_Records supplied_
· · · · ·

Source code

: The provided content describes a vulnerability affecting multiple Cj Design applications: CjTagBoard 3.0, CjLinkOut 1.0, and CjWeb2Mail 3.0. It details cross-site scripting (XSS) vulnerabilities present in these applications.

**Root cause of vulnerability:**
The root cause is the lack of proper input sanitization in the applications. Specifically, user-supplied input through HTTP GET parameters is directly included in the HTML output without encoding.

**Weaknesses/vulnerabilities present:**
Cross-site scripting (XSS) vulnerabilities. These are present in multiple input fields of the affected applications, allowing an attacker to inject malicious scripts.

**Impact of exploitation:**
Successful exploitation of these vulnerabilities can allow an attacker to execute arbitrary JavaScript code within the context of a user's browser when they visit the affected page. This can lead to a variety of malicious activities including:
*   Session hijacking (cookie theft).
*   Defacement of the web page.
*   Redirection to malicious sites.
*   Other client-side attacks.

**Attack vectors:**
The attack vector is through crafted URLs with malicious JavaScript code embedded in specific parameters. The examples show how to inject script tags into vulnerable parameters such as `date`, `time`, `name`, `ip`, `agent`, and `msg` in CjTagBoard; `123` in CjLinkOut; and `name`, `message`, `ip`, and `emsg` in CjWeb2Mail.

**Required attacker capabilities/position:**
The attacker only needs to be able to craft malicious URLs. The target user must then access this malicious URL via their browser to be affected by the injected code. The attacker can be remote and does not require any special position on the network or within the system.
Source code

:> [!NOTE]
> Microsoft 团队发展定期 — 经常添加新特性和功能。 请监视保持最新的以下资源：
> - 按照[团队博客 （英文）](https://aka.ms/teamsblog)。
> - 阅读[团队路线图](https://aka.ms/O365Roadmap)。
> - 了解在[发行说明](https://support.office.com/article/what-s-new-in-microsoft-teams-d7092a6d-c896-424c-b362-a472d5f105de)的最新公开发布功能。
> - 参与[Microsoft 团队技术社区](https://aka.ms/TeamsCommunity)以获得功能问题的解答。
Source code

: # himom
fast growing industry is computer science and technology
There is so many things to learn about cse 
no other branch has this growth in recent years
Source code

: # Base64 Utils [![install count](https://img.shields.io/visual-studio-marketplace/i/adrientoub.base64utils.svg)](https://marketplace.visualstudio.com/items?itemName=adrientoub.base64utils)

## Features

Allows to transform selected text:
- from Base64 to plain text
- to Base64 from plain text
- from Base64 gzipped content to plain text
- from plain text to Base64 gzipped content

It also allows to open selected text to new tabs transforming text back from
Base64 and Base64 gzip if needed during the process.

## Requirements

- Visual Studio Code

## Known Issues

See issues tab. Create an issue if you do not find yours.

· · · · ·

_What you need to do_
Return every entry exactly as given.

_Result below_
Source code

: The provided content describes a vulnerability affecting multiple Cj Design applications: CjTagBoard 3.0, CjLinkOut 1.0, and CjWeb2Mail 3.0. It details cross-site scripting (XSS) vulnerabilities present in these applications.

**Root cause of vulnerability:**
The root cause is the lack of proper input sanitization in the applications. Specifically, user-supplied input through HTTP GET parameters is directly included in the HTML output without encoding.

**Weaknesses/vulnerabilities present:**
Cross-site scripting (XSS) vulnerabilities. These are present in multiple input fields of the affected applications, allowing an attacker to inject malicious scripts.

**Impact of exploitation:**
Successful exploitation of these vulnerabilities can allow an attacker to execute arbitrary JavaScript code within the context of a user's browser when they visit the affected page. This can lead to a variety of malicious activities including:
*   Session hijacking (cookie theft).
*   Defacement of the web page.
*   Redirection to malicious sites.
*   Other client-side attacks.

**Attack vectors:**
The attack vector is through crafted URLs with malicious JavaScript code embedded in specific parameters. The examples show how to inject script tags into vulnerable parameters such as `date`, `time`, `name`, `ip`, `agent`, and `msg` in CjTagBoard; `123` in CjLinkOut; and `name`, `message`, `ip`, and `emsg` in CjWeb2Mail.

**Required attacker capabilities/position:**
The attacker only needs to be able to craft malicious URLs. The target user must then access this malicious URL via their browser to be affected by the injected code. The attacker can be remote and does not require any special position on the network or within the system.
Source code

:> [!NOTE]
> Microsoft 团队发展定期 — 经常添加新特性和功能。 请监视保持最新的以下资源：
> - 按照[团队博客 （英文）](https://aka.ms/teamsblog)。
> - 阅读[团队路线图](https://aka.ms/O365Roadmap)。
> - 了解在[发行说明](https://support.office.com/article/what-s-new-in-microsoft-teams-d7092a6d-c896-424c-b362-a472d5f105de)的最新公开发布功能。
> - 参与[Microsoft 团队技术社区](https://aka.ms/TeamsCommunity)以获得功能问题的解答。
Source code

: # himom
fast growing industry is computer science and technology
There is so many things to learn about cse 
no other branch has this growth in recent years
Source code

: # Base64 Utils [![install count](https://img.shields.io/visual-studio-marketplace/i/adrientoub.base64utils.svg)](https://marketplace.visualstudio.com/items?itemName=adrientoub.base64utils)

## Features

Allows to transform selected text:
- from Base64 to plain text
- to Base64 from plain text
- from Base64 gzipped content to plain text
- from plain text to Base64 gzipped content

It also allows to open selected text to new tabs transforming text back from
Base64 and Base64 gzip if needed during the process.

## Requirements

- Visual Studio Code

## Known Issues

See issues tab. Create an issue if you do not find yours.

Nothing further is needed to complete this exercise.